Dans un livre Yachting Classique, en coédition avec Solar, l’auteur François Le Brun (collaborateur de Yachting Classique) nous offre un siècle de voiliers de légende à moins qu’il ne s’agisse de légendes sur des voiliers. Des héroïques comme Velsheda , Oracle, au romanesque comme l’Askoï II de Jacques Bel ou le pionnier Josuha en passant par les purs sang comme Atlantic ou le malheureux dernier bateaux volant, le foiler blessé Banque Populaire.
Il fut aussi un certain Pen Duick IV devenu Manureva qui avant de disparaître dans la première Route du Rhum en 1978 avec son skipper Alain Colas. L’auteur revient et qui nous rappelle à quel point ce drôle d’oiseau fut en avance sur son temps. Extraits du livre Voiliers -Les Légendes du Siècle.
Voiliers -Les Légendes du Siècle: Pen Duick IV Où es-tu Manureva ?
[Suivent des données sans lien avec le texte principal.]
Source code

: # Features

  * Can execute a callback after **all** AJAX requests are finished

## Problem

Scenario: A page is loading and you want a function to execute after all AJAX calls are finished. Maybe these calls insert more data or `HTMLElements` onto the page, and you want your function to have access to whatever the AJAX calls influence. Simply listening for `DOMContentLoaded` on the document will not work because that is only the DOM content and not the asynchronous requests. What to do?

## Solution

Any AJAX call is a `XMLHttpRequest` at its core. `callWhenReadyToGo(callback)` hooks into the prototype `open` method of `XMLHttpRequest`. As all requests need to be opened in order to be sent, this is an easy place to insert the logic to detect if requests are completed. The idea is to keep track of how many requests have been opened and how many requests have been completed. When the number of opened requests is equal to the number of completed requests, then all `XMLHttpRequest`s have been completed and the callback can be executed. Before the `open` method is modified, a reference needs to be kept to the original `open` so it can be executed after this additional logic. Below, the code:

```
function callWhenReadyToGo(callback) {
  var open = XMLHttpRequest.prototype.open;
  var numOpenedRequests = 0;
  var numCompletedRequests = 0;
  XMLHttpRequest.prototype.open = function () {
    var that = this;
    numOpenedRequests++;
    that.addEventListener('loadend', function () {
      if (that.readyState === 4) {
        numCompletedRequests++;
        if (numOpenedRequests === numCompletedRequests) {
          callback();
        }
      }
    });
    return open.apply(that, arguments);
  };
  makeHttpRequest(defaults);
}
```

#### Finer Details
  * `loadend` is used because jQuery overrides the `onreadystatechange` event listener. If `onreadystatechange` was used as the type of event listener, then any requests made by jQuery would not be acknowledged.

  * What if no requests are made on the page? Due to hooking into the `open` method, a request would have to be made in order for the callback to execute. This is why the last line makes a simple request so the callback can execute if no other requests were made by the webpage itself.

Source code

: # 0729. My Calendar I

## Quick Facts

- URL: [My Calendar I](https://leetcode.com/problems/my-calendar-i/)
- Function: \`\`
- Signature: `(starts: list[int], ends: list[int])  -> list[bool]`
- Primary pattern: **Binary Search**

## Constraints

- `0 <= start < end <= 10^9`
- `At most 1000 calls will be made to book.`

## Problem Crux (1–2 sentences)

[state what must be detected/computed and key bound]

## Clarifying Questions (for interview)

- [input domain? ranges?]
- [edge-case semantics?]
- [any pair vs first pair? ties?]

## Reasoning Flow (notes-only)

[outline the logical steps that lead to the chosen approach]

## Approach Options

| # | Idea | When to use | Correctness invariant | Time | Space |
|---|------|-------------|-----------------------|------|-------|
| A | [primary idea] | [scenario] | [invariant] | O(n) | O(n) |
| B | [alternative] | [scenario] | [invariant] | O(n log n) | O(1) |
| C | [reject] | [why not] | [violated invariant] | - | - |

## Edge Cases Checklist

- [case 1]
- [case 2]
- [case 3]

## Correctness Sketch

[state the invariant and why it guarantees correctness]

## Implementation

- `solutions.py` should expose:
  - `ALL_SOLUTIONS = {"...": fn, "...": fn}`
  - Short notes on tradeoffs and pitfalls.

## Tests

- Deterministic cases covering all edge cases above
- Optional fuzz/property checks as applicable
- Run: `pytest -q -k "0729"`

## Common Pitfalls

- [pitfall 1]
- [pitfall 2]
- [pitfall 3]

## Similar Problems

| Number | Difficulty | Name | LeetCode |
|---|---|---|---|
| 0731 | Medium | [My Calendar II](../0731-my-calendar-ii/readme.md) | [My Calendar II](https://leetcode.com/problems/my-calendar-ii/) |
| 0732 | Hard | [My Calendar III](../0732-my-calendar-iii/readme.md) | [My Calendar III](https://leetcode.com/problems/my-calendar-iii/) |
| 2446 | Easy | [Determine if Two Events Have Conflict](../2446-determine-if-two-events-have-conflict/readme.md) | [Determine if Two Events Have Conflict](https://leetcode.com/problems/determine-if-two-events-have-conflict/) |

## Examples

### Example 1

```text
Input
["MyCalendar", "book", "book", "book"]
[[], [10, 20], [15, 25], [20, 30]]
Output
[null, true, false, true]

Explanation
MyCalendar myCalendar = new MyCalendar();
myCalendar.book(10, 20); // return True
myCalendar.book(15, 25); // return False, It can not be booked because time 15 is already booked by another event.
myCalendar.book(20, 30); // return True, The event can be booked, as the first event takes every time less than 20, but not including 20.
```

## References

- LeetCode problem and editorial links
Pen Duick IV était un voilier de légende. Rebaptisé Manureva, il est devenu légende à part entière. Et même une légende urbaine, puisque c’est ainsi que sont désormais désignées les rumeurs de café du commerce et autres fake news.
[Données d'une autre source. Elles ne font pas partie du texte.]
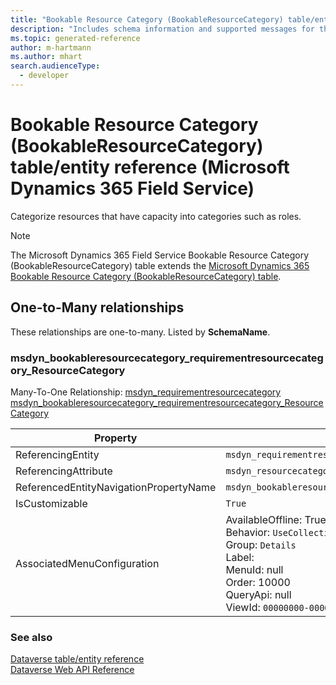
 ```yaml
---
title: "Bookable Resource Category (BookableResourceCategory) table/entity reference (Microsoft Dynamics 365 Field Service)"
description: "Includes schema information and supported messages for the Bookable Resource Category (BookableResourceCategory) table/entity with Microsoft Dynamics 365 Field Service."
ms.topic: generated-reference
author: m-hartmann
ms.author: mhart
search.audienceType: 
  - developer
---
```


# Bookable Resource Category (BookableResourceCategory) table/entity reference (Microsoft Dynamics 365 Field Service)

Categorize resources that have capacity into categories such as roles.

> [!NOTE]
> The Microsoft Dynamics 365 Field Service Bookable Resource Category (BookableResourceCategory) table extends the [Microsoft Dynamics 365 Bookable Resource Category (BookableResourceCategory) table](/dynamics365/developer/reference/entities/bookableresourcecategory).




## One-to-Many relationships

These relationships are one-to-many. Listed by **SchemaName**.

### <a name="BKMK_msdyn_bookableresourcecategory_requirementresourcecategory_ResourceCategory"></a> msdyn_bookableresourcecategory_requirementresourcecategory_ResourceCategory

Many-To-One Relationship: [msdyn_requirementresourcecategory msdyn_bookableresourcecategory_requirementresourcecategory_ResourceCategory](msdyn_requirementresourcecategory.md#BKMK_msdyn_bookableresourcecategory_requirementresourcecategory_ResourceCategory)

|Property|Value|
|---|---|
|ReferencingEntity|`msdyn_requirementresourcecategory`|
|ReferencingAttribute|`msdyn_resourcecategory`|
|ReferencedEntityNavigationPropertyName|`msdyn_bookableresourcecategory_requirementresourcecategory_ResourceCategory`|
|IsCustomizable|`True`|
|AssociatedMenuConfiguration|AvailableOffline: True<br />Behavior: `UseCollectionName`<br />Group: `Details`<br />Label: <br />MenuId: null<br />Order: 10000<br />QueryApi: null<br />ViewId: `00000000-0000-0000-0000-000000000000`|



### See also

[Dataverse table/entity reference](/power-apps/developer/data-platform/reference/about-entity-reference)  
[Dataverse Web API Reference](/power-apps/developer/data-platform/webapi/reference/about)   

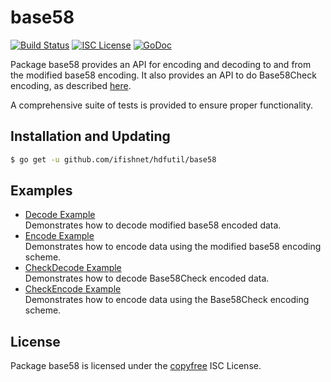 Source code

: base58
==========

[![Build Status](http://img.shields.io/travis/ifishnet/hdfutil.svg)](https://travis-ci.org/ifishnet/hdfutil)
[![ISC License](http://img.shields.io/badge/license-ISC-blue.svg)](http://copyfree.org)
[![GoDoc](https://img.shields.io/badge/godoc-reference-blue.svg)](http://godoc.org/github.com/ifishnet/hdfutil/base58)

Package base58 provides an API for encoding and decoding to and from the
modified base58 encoding.  It also provides an API to do Base58Check encoding,
as described [here](https://en.bitcoin.it/wiki/Base58Check_encoding).

A comprehensive suite of tests is provided to ensure proper functionality.

## Installation and Updating

```bash
$ go get -u github.com/ifishnet/hdfutil/base58
```

## Examples

* [Decode Example](http://godoc.org/github.com/ifishnet/hdfutil/base58#example-Decode)  
  Demonstrates how to decode modified base58 encoded data.
* [Encode Example](http://godoc.org/github.com/ifishnet/hdfutil/base58#example-Encode)  
  Demonstrates how to encode data using the modified base58 encoding scheme.
* [CheckDecode Example](http://godoc.org/github.com/ifishnet/hdfutil/base58#example-CheckDecode)  
  Demonstrates how to decode Base58Check encoded data.
* [CheckEncode Example](http://godoc.org/github.com/ifishnet/hdfutil/base58#example-CheckEncode)  
  Demonstrates how to encode data using the Base58Check encoding scheme.

## License

Package base58 is licensed under the [copyfree](http://copyfree.org) ISC
License.
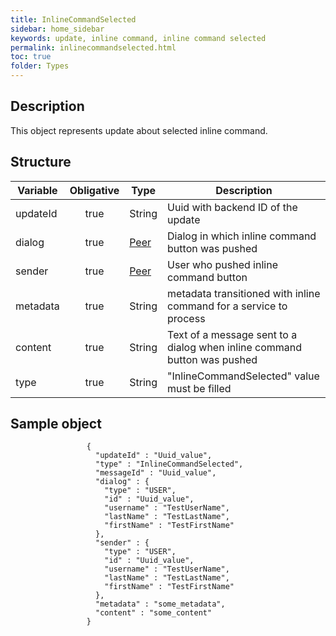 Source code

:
 ```yaml
---
title: InlineCommandSelected
sidebar: home_sidebar
keywords: update, inline command, inline command selected
permalink: inlinecommandselected.html
toc: true
folder: Types
---
```


## Description

<p> This object represents update  about selected inline command.
</p>

## Structure

| Variable  | Obligative  |Type| Description
|---|:---:|---|---|
| updateId  | true |String| Uuid with backend ID of the update |
| dialog  | true |[Peer](https://btsdigital.github.io/bot-api-contract/peer.html) |  Dialog in which inline command button was pushed |
| sender  | true |[Peer](https://btsdigital.github.io/bot-api-contract/peer.html) |  User who pushed inline command button  |
| metadata  | true | String |metadata transitioned with inline command for a service to process |
| content  | true | String |Text of a message sent to a dialog when inline command button was pushed |
| type  | true | String | "InlineCommandSelected" value must be filled

## Sample object

```
                 {
                   "updateId" : "Uuid_value",
                   "type" : "InlineCommandSelected",
                   "messageId" : "Uuid_value",
                   "dialog" : {
                     "type" : "USER",
                     "id" : "Uuid_value",
                     "username" : "TestUserName",
                     "lastName" : "TestLastName",
                     "firstName" : "TestFirstName"
                   },
                   "sender" : {
                     "type" : "USER",
                     "id" : "Uuid_value",
                     "username" : "TestUserName",
                     "lastName" : "TestLastName",
                     "firstName" : "TestFirstName"
                   },
                   "metadata" : "some_metadata",
                   "content" : "some_content"
                 }
```
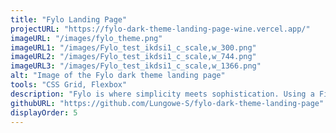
 ```yaml
---
title: "Fylo Landing Page"
projectURL: "https://fylo-dark-theme-landing-page-wine.vercel.app/"
imageURL: "/images/fylo_theme.png"
imageURL1: "/images/Fylo_test_ikdsi1_c_scale,w_300.png"
imageURL2: "/images/Fylo_test_ikdsi1_c_scale,w_744.png"
imageURL3: "/images/Fylo_test_ikdsi1_c_scale,w_1366.png"
alt: "Image of the Fylo dark theme landing page"
tools: "CSS Grid, Flexbox"
description: "Fylo is where simplicity meets sophistication. Using a Figma design and HTML for its structure, the layout comes to life through the power of CSS Grid and Flexbox. The result? A great user experience on any screen size."
githubURL: "https://github.com/Lungowe-S/fylo-dark-theme-landing-page"
displayOrder: 5
---
```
En la matière, c’est peu dire qu’Alain Colas aura inspiré les Français. Serge Gainsbourg l’avait bien compris. Dans la chanson écrite pour Alain Chamfort, il posait la question qui hanta des milliers d’adultes pourtant a priori pétris de bon sens. « Où es-tu, Manu Manuréva? Bateau fantôme toi qui rêvas Des îles et qui jamais n’arriva ».
Lors de la première édition de la route du Rhum, en 1978, quantité de nos concitoyens refusèrent de croire à la disparition du navigateur. Ils étaient persuadés qu’elle dissimulait une fuite organisée : le marin surendetté aurait en réalité mis le cap sur une île fiscalement accueillante. Au beau milieu de l’Atlantique ? Tiens donc, un atoll sauvage passé à travers les mailles des cartographes, des explorateurs et des satellites… Mais un archipel accueillant tout de même, où l’on peut siroter des Piña Colada sans crainte de se faire rattraper par la patrouille des inspecteurs des impôts!
Voiliers -Les Légendes du Siècle: Le style Alain Colas
Il est vrai que l’on ne prête qu’aux riches. Alain Colas avait inventé un style de communication qui n’appartenait qu’à lui. Il n’avait pas son pareil pour se faire le chroniqueur de sa propre vie. Il faut dire que celle-ci fut toujours hors du commun. Il avait apporté du rêve grâce à ses victoires et ses records ; du cauchemar quand son pied s’était retrouvé enserré dans le cordage d’une ancre pesante ; de l’anxiété quand il se mit à courir contre la montre pour éviter l’amputation, et préparer en même temps son énorme monocoque Club Méditerranée ; de l’incrédulité au moment de la première transat française, entre Saint-Malo et Pointe à Pitre, quand il donna des positions de leader, alors que ni le cavalier ni sa monture n’étaient en situation d’accomplir de tels exploits ; de la perplexité quand il cessa d’émettre sa chronique quotidienne sur RMC. …/…
Voiliers -Les Légendes du Siècle Tabarly, Colas et Kersauzon
Et pourtant, quel potentiel, quel itinéraire que cet homme et ce bateau. En définitive, seuls trois hommes pouvaient vraiment parler de Pen Duick IV : Eric Tabarly, Alain Colas et Olivier de Kersauzon. Ils sont les seuls à avoir autant navigué à son bord. Seul le troisième est encore des nôtres pour narrer cette cavalcade sur les vagues de tous les océans. Seul avec Alain Colas, ou à trois, en compagnie d’Eric, Olivier a pratiquement accompli à son bord un tour du monde, émaillé de records de vitesse pulvérisés.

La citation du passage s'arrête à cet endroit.